Uma especialista da OMS disse à AFP que o primeiro caso de hantavírus detectado no navio não poderia ter ocorrido a bordo ou durante uma escala, já que o período de incubação indica infecção anterior à partida de Ushuaia, na Argentina, em 1º de abril.
Anais Lagand, especialista da OMS em febres hemorrágicas virais, afirmou que o período de incubação do hantavírus varia entre uma e seis semanas, portanto, o primeiro caso “claramente teve exposição antes do embarque” e essa exposição estava, “sem dúvidas, ligada a um roedor”.
O Ministério da Saúde da Argentina anunciou que enviará especialistas à cidade patagônica de Ushuaia para analisar a possível presença do vírus naquela região.
O hantavírus, transmitido por roedores infectados, geralmente por meio de urina, fezes e saliva, é motivo de preocupação para a população após a morte de três pessoas.

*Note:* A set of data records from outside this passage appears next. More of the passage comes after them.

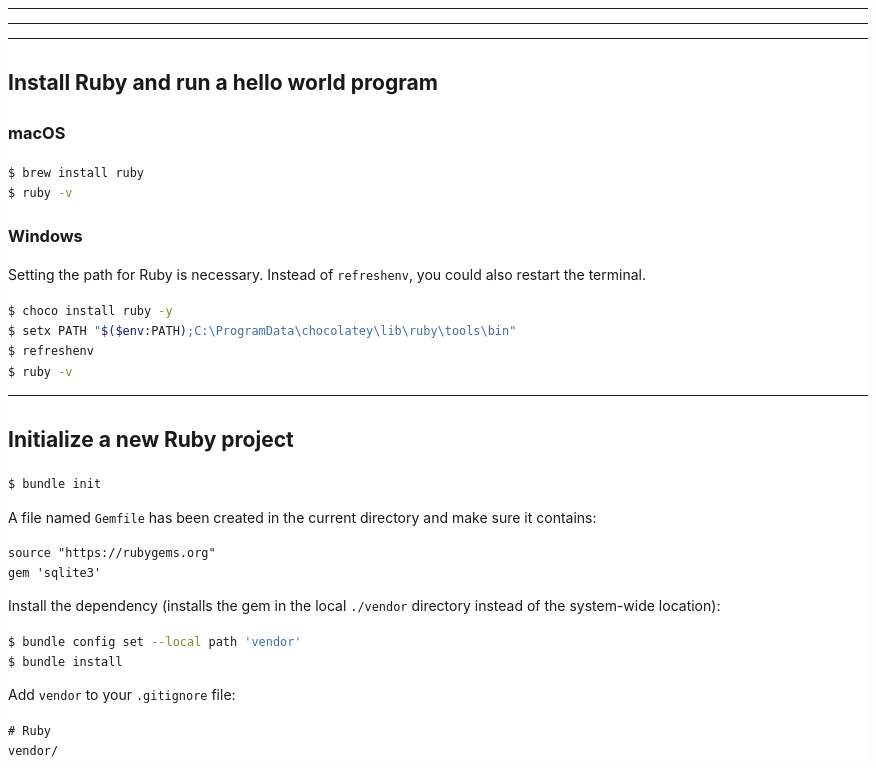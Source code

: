 
---
---
---


## Install Ruby and run a hello world program

### macOS 

```bash
$ brew install ruby
$ ruby -v
```

### Windows

Setting the path for Ruby is necessary. Instead of `refreshenv`, you could also restart the terminal.

```bash
$ choco install ruby -y
$ setx PATH "$($env:PATH);C:\ProgramData\chocolatey\lib\ruby\tools\bin"
$ refreshenv
$ ruby -v
```

---

## Initialize a new Ruby project

```bash
$ bundle init
```

A file named `Gemfile` has been created in the current directory and make sure it contains:

```gemfile
source "https://rubygems.org"
gem 'sqlite3'
```

Install the dependency (installs the gem in the local `./vendor` directory instead of the system-wide location):

```bash
$ bundle config set --local path 'vendor'
$ bundle install
```

Add `vendor` to your `.gitignore` file:

```gitignore
# Ruby
vendor/
```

Uma das três mortes foi causada por hantavírus, e as outras duas são suspeitas de estarem relacionadas à doença.
Apesar das preocupações com o surto, a situação não é semelhante ao início da pandemia de covid-19, disse o diretor-geral da OMS, Tedros Adhanom Ghebreyesus, à AFP. “O risco para o resto do mundo é baixo”, afirmou.